(Collected data)

+ + + +

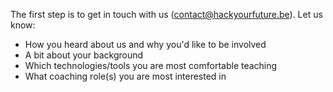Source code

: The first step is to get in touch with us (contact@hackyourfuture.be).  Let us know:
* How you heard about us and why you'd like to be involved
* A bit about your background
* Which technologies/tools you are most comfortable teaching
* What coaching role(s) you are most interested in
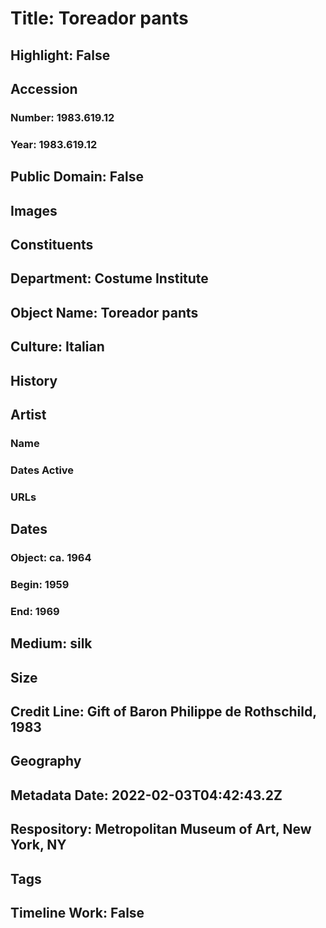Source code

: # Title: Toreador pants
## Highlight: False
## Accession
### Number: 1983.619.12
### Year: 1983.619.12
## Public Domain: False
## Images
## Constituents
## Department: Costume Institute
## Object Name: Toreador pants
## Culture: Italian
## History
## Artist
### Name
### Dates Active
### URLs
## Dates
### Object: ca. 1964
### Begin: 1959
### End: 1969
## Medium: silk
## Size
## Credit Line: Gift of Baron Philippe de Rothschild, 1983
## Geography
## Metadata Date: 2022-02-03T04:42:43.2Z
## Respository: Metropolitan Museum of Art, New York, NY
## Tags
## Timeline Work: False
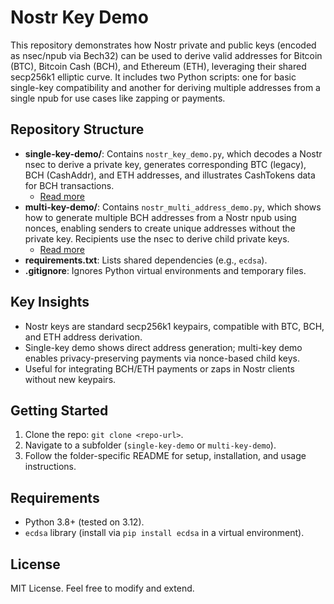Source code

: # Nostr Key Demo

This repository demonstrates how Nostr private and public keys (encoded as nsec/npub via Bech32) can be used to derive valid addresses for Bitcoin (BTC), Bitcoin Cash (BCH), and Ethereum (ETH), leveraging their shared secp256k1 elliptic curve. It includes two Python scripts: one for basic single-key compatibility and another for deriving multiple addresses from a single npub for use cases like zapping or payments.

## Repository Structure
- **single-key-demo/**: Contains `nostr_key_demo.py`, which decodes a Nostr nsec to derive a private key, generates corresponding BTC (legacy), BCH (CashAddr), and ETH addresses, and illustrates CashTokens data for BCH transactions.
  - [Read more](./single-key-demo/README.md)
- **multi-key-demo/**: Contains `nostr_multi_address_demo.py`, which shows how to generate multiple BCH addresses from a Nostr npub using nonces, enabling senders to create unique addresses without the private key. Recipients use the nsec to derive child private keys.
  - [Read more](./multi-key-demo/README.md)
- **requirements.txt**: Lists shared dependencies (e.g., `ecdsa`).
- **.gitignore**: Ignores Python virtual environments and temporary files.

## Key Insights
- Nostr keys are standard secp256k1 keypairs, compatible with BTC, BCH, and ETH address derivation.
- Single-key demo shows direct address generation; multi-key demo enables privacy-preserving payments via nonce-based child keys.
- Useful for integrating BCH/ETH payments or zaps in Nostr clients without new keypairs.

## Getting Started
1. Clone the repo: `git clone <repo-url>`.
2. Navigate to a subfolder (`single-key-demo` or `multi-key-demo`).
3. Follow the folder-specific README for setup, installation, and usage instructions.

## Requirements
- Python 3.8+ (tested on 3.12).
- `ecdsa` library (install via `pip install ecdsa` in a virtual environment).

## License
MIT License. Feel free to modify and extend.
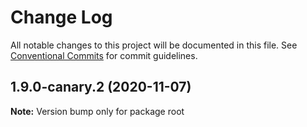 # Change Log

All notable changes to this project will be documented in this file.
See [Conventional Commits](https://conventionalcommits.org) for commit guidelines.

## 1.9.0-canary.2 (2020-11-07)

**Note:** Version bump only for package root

+ + + +

EXERCISE BRIEF: Go through the data and show every line where "ecdsa" occurs.

EXERCISE SOLUTION:
- **requirements.txt**: Lists shared dependencies (e.g., `ecdsa`).
- `ecdsa` library (install via `pip install ecdsa` in a virtual environment).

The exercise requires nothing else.